Plain-text document sources:
********

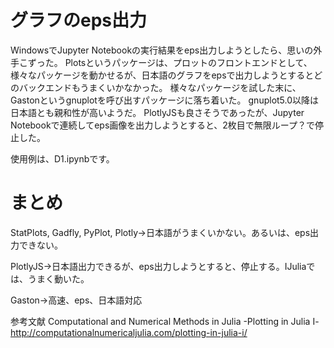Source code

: # グラフのeps出力
WindowsでJupyter Notebookの実行結果をeps出力しようとしたら、思いの外手こずった。
Plotsというパッケージは、プロットのフロントエンドとして、様々なパッケージを動かせるが、日本語のグラフをepsで出力しようとするとどのバックエンドもうまくいかなかった。 
様々なパッケージを試した末に、Gastonというgnuplotを呼び出すパッケージに落ち着いた。 gnuplot5.0以降は日本語とも親和性が高いようだ。 PlotlyJSも良さそうであったが、Jupyter Notebookで連続してeps画像を出力しようとすると、2枚目で無限ループ？で停止した。

使用例は、D1.ipynbです。

# まとめ
StatPlots, Gadfly, PyPlot, Plotly→日本語がうまくいかない。あるいは、eps出力できない。

PlotlyJS→日本語出力できるが、eps出力しようとすると、停止する。IJuliaでは、うまく動いた。

Gaston→高速、eps、日本語対応

参考文献
Computational and Numerical Methods in Julia 
-Plotting in Julia I-
http://computationalnumericaljulia.com/plotting-in-julia-i/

********

- TASK INSTRUCTIONS: Output every record above exactly, leaving out the pictures.

- SOLUTION TO THIS EXERCISE:
Source code

: # グラフのeps出力
WindowsでJupyter Notebookの実行結果をeps出力しようとしたら、思いの外手こずった。
Plotsというパッケージは、プロットのフロントエンドとして、様々なパッケージを動かせるが、日本語のグラフをepsで出力しようとするとどのバックエンドもうまくいかなかった。 
様々なパッケージを試した末に、Gastonというgnuplotを呼び出すパッケージに落ち着いた。 gnuplot5.0以降は日本語とも親和性が高いようだ。 PlotlyJSも良さそうであったが、Jupyter Notebookで連続してeps画像を出力しようとすると、2枚目で無限ループ？で停止した。

使用例は、D1.ipynbです。

# まとめ
StatPlots, Gadfly, PyPlot, Plotly→日本語がうまくいかない。あるいは、eps出力できない。

PlotlyJS→日本語出力できるが、eps出力しようとすると、停止する。IJuliaでは、うまく動いた。

Gaston→高速、eps、日本語対応

参考文献
Computational and Numerical Methods in Julia 
-Plotting in Julia I-
http://computationalnumericaljulia.com/plotting-in-julia-i/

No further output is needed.